The Contemporary Inheritance of Victorian Doubt in Waterland

Maya Rao '97 (English 168, 1996)

Although unlike Peter Carey's Oscar and Lucinda, Waterland does not focus on religious doubt within the Victorian period, it does portray the inheritance of this doubt in contemporary times. Showing his religious disbelief, Crick claims that only "some imaginary figure looking down from the sky (let's call him God)" (135) can undoubtedly know the movement of humankind. Crick's religious doubt contrasts with Mary's belief that God told her to steal the child. Crick, Mary's contemporary audience, portrays her as mentally ill for fervently clinging to a collapsed religious belief system. Hearing Mary's justification for the kidnapping, Crick thinks to himself

But God doesn't talk any more. Didn't you know that, Mary? He stopped talking long ago... In Greenwich, in the midst of a vast city, where once they built an observatory precisely to stare back at God, you can't even see at night, above the aurora of the street-lamps, God's suspended stars.
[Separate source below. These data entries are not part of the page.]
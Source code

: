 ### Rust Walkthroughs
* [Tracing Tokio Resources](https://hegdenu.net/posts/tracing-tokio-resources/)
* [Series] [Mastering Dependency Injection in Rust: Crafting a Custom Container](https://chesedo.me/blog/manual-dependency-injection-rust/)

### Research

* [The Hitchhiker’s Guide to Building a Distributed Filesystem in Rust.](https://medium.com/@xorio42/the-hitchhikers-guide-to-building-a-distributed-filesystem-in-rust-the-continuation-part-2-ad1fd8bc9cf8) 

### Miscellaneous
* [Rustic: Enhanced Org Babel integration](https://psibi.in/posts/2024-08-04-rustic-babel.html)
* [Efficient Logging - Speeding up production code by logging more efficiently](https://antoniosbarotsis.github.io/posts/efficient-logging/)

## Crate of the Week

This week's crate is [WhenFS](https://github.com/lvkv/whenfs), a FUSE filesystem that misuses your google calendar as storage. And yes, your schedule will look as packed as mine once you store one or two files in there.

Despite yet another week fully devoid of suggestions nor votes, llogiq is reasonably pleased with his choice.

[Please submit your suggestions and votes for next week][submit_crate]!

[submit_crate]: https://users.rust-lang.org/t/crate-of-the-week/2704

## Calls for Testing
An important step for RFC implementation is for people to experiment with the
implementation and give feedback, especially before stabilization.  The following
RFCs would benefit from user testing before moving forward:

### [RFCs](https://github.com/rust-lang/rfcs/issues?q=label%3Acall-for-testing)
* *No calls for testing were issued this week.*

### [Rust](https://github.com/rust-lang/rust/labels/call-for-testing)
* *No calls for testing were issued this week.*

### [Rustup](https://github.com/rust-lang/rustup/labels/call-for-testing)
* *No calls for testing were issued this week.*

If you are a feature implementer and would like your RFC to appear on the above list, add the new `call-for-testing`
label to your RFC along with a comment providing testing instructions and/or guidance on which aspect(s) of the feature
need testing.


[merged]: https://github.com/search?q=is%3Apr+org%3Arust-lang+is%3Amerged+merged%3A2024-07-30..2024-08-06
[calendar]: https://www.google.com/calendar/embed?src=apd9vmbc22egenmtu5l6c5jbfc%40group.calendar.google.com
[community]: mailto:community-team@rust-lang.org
God's for simple, backward people in God-forsaken places. (268)

Using the example of Greenwich's street lamps, Crick connects his religious doubt to technological progress. Concurring with Ash's connection of religious doubt to scientific discovery (in Byatt's Possession, Crick asserts that technology creates a world in which "you can't even see" God and have religious faith. Denying God's existence, Crick claims that people who have religious faith must be "simple" and untouched by technology.